SO much you can do with roast veggie salad.
ROAST veggie salad is one of those dishes that can take pride of place at any table, at any time. For me, the beauty of this one is the dressing, which is my own – it took a bit of tinkering to get it the way I liked it and the trick to it is, you can have it as sweet or not as you personally like; it’s all about the tweaking of it to get the taste to your personal preference and each of the ingredients lends itself well to that. The same applies to the vegetables – you can choose whatever tuber or root veggies you like for this and even a few that aren’t. Colour is the theme of this dish, so the brighter the better, and the garnish of sesame seeds is always a must for me. Any herb blend you like can also be used when tossing the vegetables. This dish is best served warm (not hot, not cold).

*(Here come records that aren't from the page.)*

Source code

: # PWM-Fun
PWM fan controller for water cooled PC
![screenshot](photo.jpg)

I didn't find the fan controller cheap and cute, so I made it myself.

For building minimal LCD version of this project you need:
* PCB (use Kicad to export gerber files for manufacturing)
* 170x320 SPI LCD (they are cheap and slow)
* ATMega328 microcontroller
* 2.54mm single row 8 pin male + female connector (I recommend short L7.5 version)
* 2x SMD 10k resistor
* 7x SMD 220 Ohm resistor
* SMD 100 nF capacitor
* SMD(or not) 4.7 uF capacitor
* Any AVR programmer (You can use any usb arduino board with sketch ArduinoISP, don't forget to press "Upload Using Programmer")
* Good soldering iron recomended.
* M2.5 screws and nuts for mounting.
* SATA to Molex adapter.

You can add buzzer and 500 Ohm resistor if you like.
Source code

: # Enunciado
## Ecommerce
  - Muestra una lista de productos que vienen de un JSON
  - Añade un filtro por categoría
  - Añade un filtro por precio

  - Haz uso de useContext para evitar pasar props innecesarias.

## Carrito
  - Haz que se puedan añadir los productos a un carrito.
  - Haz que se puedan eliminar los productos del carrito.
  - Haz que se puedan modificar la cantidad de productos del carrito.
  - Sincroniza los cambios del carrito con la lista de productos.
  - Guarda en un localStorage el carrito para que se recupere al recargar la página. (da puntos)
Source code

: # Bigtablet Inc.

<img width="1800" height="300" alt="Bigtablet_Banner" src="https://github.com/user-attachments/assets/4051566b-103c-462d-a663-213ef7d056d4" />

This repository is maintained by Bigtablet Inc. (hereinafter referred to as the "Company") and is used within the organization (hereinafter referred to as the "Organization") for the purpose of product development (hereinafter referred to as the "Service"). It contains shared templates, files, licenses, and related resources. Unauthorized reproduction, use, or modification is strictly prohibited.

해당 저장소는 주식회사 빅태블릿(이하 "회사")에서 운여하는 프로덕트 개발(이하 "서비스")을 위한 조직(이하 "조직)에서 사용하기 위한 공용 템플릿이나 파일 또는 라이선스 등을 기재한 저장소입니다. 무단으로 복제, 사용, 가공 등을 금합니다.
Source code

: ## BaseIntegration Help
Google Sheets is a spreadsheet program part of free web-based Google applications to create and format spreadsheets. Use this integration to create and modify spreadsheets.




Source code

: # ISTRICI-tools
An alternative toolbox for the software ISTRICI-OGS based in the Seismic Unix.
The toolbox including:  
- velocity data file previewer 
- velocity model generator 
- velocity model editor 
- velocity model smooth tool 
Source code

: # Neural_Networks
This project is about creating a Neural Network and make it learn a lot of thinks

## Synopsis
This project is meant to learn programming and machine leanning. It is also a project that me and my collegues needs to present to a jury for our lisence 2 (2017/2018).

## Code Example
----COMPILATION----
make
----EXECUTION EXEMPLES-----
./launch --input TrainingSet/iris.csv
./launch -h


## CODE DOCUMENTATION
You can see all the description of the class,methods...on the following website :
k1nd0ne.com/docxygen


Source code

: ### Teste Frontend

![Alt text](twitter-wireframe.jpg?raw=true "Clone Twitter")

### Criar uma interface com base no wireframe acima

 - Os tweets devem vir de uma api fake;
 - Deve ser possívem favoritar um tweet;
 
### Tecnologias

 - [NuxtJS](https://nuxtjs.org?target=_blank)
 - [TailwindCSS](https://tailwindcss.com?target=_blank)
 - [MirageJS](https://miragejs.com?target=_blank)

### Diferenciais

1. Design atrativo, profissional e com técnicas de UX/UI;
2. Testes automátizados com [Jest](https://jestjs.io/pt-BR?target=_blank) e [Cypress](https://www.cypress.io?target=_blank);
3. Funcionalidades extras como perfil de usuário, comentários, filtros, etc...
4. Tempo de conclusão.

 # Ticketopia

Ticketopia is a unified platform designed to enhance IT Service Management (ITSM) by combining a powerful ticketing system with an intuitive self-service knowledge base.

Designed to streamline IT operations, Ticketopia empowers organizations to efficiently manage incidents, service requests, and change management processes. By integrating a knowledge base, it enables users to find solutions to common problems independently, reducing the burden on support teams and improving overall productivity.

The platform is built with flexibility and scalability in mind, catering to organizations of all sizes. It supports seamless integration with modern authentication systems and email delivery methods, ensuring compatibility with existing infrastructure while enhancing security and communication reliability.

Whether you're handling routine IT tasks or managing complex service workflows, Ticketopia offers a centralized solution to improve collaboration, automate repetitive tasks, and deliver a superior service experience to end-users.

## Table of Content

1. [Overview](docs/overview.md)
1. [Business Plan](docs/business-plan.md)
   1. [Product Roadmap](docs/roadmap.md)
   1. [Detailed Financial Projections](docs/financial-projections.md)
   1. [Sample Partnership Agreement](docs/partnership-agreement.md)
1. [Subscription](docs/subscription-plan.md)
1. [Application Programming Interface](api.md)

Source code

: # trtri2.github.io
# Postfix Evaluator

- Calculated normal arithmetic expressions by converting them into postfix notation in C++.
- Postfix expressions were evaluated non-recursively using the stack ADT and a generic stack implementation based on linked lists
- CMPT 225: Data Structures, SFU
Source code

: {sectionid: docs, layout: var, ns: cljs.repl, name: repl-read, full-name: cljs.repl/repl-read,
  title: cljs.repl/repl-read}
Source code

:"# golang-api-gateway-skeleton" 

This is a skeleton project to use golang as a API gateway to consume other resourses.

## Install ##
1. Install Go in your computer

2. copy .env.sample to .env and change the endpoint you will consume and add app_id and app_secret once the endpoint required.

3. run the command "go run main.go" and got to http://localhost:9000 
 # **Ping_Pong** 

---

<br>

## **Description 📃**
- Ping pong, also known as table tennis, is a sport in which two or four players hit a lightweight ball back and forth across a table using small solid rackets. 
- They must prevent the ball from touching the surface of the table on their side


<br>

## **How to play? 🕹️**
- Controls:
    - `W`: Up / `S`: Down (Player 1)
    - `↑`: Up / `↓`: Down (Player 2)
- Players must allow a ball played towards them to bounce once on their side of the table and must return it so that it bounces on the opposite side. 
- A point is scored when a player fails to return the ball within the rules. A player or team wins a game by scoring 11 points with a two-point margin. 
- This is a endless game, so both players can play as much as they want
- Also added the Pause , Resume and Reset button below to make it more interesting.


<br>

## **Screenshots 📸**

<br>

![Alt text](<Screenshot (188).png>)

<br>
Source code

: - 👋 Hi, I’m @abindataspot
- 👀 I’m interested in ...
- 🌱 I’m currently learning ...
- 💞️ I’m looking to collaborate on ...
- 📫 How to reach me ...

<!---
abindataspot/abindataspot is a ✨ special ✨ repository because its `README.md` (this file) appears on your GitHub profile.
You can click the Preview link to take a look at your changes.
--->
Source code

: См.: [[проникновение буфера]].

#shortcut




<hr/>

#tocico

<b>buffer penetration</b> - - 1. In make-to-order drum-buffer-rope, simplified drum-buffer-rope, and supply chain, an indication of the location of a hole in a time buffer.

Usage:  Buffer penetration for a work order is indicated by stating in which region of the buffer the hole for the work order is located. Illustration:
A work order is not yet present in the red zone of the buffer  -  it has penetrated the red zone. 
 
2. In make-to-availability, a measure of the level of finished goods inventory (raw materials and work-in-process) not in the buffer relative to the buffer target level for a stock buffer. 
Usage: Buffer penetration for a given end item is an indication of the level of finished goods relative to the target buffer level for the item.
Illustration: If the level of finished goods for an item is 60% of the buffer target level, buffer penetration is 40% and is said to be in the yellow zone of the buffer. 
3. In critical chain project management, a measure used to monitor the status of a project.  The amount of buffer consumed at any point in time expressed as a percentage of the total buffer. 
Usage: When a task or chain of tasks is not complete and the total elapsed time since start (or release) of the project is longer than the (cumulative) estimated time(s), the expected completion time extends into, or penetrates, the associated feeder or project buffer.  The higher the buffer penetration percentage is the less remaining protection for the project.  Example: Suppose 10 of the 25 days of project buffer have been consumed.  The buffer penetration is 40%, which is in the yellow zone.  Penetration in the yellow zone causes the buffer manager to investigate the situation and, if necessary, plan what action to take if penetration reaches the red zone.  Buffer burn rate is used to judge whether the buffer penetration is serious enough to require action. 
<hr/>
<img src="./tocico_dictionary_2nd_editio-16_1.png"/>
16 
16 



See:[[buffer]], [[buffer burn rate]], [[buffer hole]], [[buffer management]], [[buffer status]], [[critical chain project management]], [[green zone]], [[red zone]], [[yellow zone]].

Ingredients Potatoes, carrots, radishes, pumpkin, kumara, onion (quartered) halved, quartered if smaller, or chopped into small roasting-sized pieces, enough to suit the size platter you want. 1 tbs olive oil 1 tsp garlic, minced or granules Half tsp each of oregano, tarragon Lemon pepper to taste Two handfuls of basil leaves, or mesclun mix Sesame seeds
Dressing ¼ C extra virgin olive oil 2 tbs maple syrup (real, not flavoured) ¼ C orange juice 2-3 tbs Balsamic vinegar
Method Toss all veggies in oil, add herbs and combine the lot well. Tip onto a prepared roasting dish which is covered with baking paper. Roast on medium heat until nicely cooked with a slightly crisp finish. Don’t burn. To make the dressing, combine all the ingredients and with a small whisk, mix really well. The trick is to keep tasting until you have reached the taste you like – I like it sweet and tangy, so the tweaking for me is in the maple syrup and vinegar. On a platter arrange the basil or mesclun mix – basil is my preference. Remove the roasted veggies onto another plate and allow to cool slightly. When the required temperature is met, arrange on the bed of greens and gently pour the dressing over the top. Sprinkle the sesame seeds and serve immediately.